“At the touch of love, everyone becomes a poet” – Plato
My favorite dialogue scene in Much Ado About Nothing is the scene where Benedick rehearses a love poem he wrote for Beatrice. The poem goes,
“The god of love, that sits above, and knows me, and knows me, how pitiful I deserve, — I mean in singing; but in loving, Leander the good swimmer, Troilus the first employer of panders, and a whole bookful of these quondam carpet-mangers, whose names yet run smoothly in the even road of a blank verse, why, they were never so truly turned over and over as my poor self in love. Marry, I cannot show it in rhyme; I have tried: I can find out no rhyme to ‘lady’ but ‘baby,’ an innocent rhyme; for ‘scorn,’ ‘horn,’ a hard rhyme; for, ‘school,’ ‘fool,’ a babbling rhyme; very ominous endings: no, I was not born under a rhyming planet, nor I cannot woo in festival terms.”

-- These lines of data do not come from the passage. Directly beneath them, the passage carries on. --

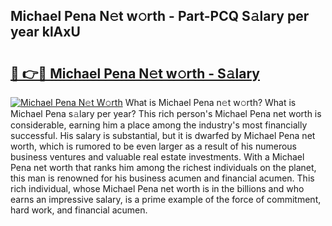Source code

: ## Michael Pena N𝚎t w𝚘rth - Part-PCQ S𝚊lary per year klAxU

# <h2><a href="http://gc0fk7.nevu.top/?p=Michael+Pena">🔗 👉🔴 Michael Pena N𝚎t w𝚘rth - S𝚊lary</a></h2>

[![Michael Pena N𝚎t W𝚘rth](https://i.imgur.com/Oavwk0R.jpeg)](http://gc0fk7.nevu.top/?p=Michael+Pena)
What is Michael Pena n𝚎t w𝚘rth? What is Michael Pena s𝚊lary per year?
This rich person's Michael Pena net worth is considerable, earning him a place among the industry's most financially successful. His salary is substantial, but it is dwarfed by Michael Pena net worth, which is rumored to be even larger as a result of his numerous business ventures and valuable real estate investments. With a Michael Pena net worth that ranks him among the richest individuals on the planet, this man is renowned for his business acumen and financial acumen. This rich individual, whose Michael Pena net worth is in the billions and who earns an impressive salary, is a prime example of the force of commitment, hard work, and financial acumen.

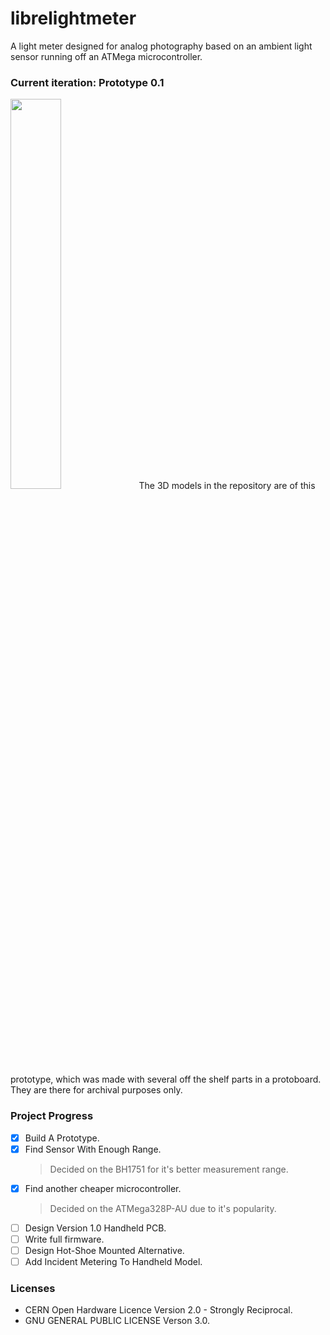 # librelightmeter
A light meter designed for analog photography based on an ambient light sensor running off an ATMega microcontroller.

### Current iteration: Prototype 0.1
<img src="https://imgur.com/pm2ZVXc.png" width=40% height=40%>
The 3D models in the repository are of this prototype, which was made with several off the shelf parts in a protoboard. They are there for archival purposes only.

### Project Progress
- [x] Build A Prototype.
- [x] Find Sensor With Enough Range.
  > Decided on the BH1751 for it's better measurement range.
- [x] Find another cheaper microcontroller.
  > Decided on the ATMega328P-AU due to it's popularity.
- [ ] Design Version 1.0 Handheld PCB.
- [ ] Write full firmware.
- [ ] Design Hot-Shoe Mounted Alternative.
- [ ] Add Incident Metering To Handheld Model.

### Licenses
* CERN Open Hardware Licence Version 2.0 - Strongly Reciprocal.
* GNU GENERAL PUBLIC LICENSE Verson 3.0.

I admire this particular scene because it shows how love can trump any other feeling. Benedick’s initial animosity and scorn towards Beatrice completely disappears in this scene. After realizing that she loves him, Benedick’s entire language and demeanor changes from sardonic to wittily romantic, showing how love is a very powerful emotion. To leave off with some advice, as Nelson Rockefeller once said, “Never forget that the most powerful force on earth is love.”